Firmy porownywalne, sprawdz ktory serwis masz blizej / ktory jest lepszy. Jacy tam pracuja ludzie. Wystarczy pojechac i zapytac jaki polecaja model. Po chwili rozmowy mozna juz sobie wyrobic zdanie gdzie jest lepiej. 
Natomiast ten najtansze modele to modele amatorskie i trzeba sie z tym liczyc. Ja zaryzykowalem zakup uzywanej pily z serii profesjonalnej. I jak na razie sie sprawdza wysmienicie.

----------


## Darpiot

Kilka lat wstecz chciałem tanią piłę, której głównym celem miało być ciecie metrówek do kominka. Przywieziono mi z Austrii *Partnera 1,8 KM*(modelu nie pamietam - mogę spojrzec wieczorem). Podobno to gorsza odmiana Husquarny.  Nie taka gorsza jak się okazuje. Losy piły były dość burzliwe wycinając 2 sady owocowe w których rosły stare jabłonie o średnicy do 70cm, zagajnik jesionowy i tnąc nizliczoną ilość metrówek. Piła jak do tej pory nie była nawet w regulacji bo nie było takiej potrzeby. Jest niezawodna.

----------


## Regut1

> Firmy porownywalne, sprawdz ktory serwis masz blizej / ktory jest lepszy. Jacy tam pracuja ludzie. Wystarczy pojechac i zapytac jaki polecaja model. Po chwili rozmowy mozna juz sobie wyrobic zdanie gdzie jest lepiej. 
> Natomiast ten najtansze modele to modele amatorskie i trzeba sie z tym liczyc. Ja zaryzykowalem zakup uzywanej pily z serii profesjonalnej. I jak na razie sie sprawdza wysmienicie.


Potwierdzam. 
Z tym że warto wiedzieć od kogo się taki sprzęt kupuje i kto na nim pracował ewentualnie przed zakupem zanieść sprzęt zaufanego do serwisu żeby go przejrzeli.
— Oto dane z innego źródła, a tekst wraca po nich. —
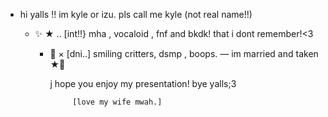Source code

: - hi yalls !! im kyle or izu.
  pls call me kyle (not real name!!)
  - ✨ ★ .. [int!!}
    mha , vocaloid , fnf and bkdk!
    that i dont remember!<3

    - 🖕 × [dni..]
      smiling critters, dsmp , boops.
                   —
      im married and taken  ★🎀



      j hope you enjoy my presentation!
                bye yalls;3

               [love my wife mwah.]
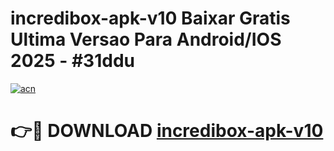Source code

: # incredibox-apk-v10 Baixar Gratis Ultima Versao Para Android/IOS 2025 - #31ddu

[![acn](https://github.com/user-attachments/assets/0f9c940e-d8b0-45ae-aac7-cd30a18b3e1c)](https://app.mediaupload.pro/?title=incredibox-apk-v10&ref=7F)

# 👉🔴 DOWNLOAD [incredibox-apk-v10](https://app.mediaupload.pro/?title=incredibox-apk-v10&ref=7F)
Stare profesjonalne pilarki, odpowiednio konserowane i używane  mają to do siebie że są bardziej trwałe niż nowe modele tego samego producenta. 
Reszta to kwestia zwykłego szcęścia.

----------


## compi

I zaszalałem  :smile: . Zakup to Husqvarna 440, 2,4 KM mocy; 4,4 kg waga. Dostałem w promocji torbę - pokrowiec na piłę ( cordura) i czapkę  :smile: . Dokupiłem łańcuch i olej. Tak jak ktoś wyżej napisał znalazłem w końcu sklep gdzie sprzedawca poświęcił mi nie tylko więcej niż klika minut, ale też szczegółowo, na podstawie swoich doświadczeń jako były pracownik leśny, wyjaśnił różnice między poszczególnymi modelami. Podsumowując opinię sprzedawcy i ludzi pracujących przy drzewach/drewnie można określić kilka podstawowych błędów podczas wyboru sprzętu przez laika, którym też jestem. Otóż cięcie drewna na opał wymaga od piły sporej wytrzymałości, niemniejszej niż sprzętu profi. Ciągłe cięcie i praca non-stop powoduje spore przeciążenia. W lesie piła pracuje z przerwami. I tak pilarka lekka - gałęziówka jaką miałem zamiar kupić, byłaby narażona na uszkodzenia i powodowałaby, że czas pracy wydłużyłby się znacznie. Waga nie jest tak istostna, a moc i systemy ułatwiające pracę są tu priorytetem. Mam na myśli amortyzatory, zabezpieczenia, smartstarty itp.  Inna rzecz to części zamienne. W Stihlu i Husie kupimy części nawet za 10 lat. 
 Patrzę na ten swój komplecik i morda mi się śmieje. Tylko jak teraz żonie powiedzieć ile wydałem?   :Roll:  

Dach będzie robił mi kolega, który jest cieślą. Ma swój sprzęt, ale stwierdziłem, że jest to właśnie powód, żeby dokupić coś do warsztaciku  :wink: .

----------


## bart80

ja mam stihla i nie narzekam. kolega pilarz zawodowy twierdzi że hq jest dobra do cięzszej roboty a stihl do precyzyjnej, cóż do więźby więc lepszy stihl /tak myślę/ a potem do ciecia opału i pracy w ogrodzie też sie przyda przy używalności kilka kilkadziesiąt razy w roku to szans nie ma jej zajechac aczkolwiek wszystko zależy od użytkownika

----------


## step26

ja od 4 lat uzywam stihl 180C i jestem bardzo zadowolony, jak na razie nic sie nie psulo, w mojej okolicy wszyscy sasiedzi maja stihla i sa zadowoleni;
husqwarna tez jest dobra pila tylko, ze jest ona wieksza i wiecej pala i uwazam, ze bardziej nadaja sie dla zawodowych pilarzy

----------


## franco103

> Sąsiadowi raz zabrakło w lesie paliwa do Huswarny i pożyczył od kolegi, który miał Stihla. Przy innej okazji coś mu się popsuło i w serwisie już wykryli, że było wlewane inne paliwo i musiał za naprawę zapłacić 300zł.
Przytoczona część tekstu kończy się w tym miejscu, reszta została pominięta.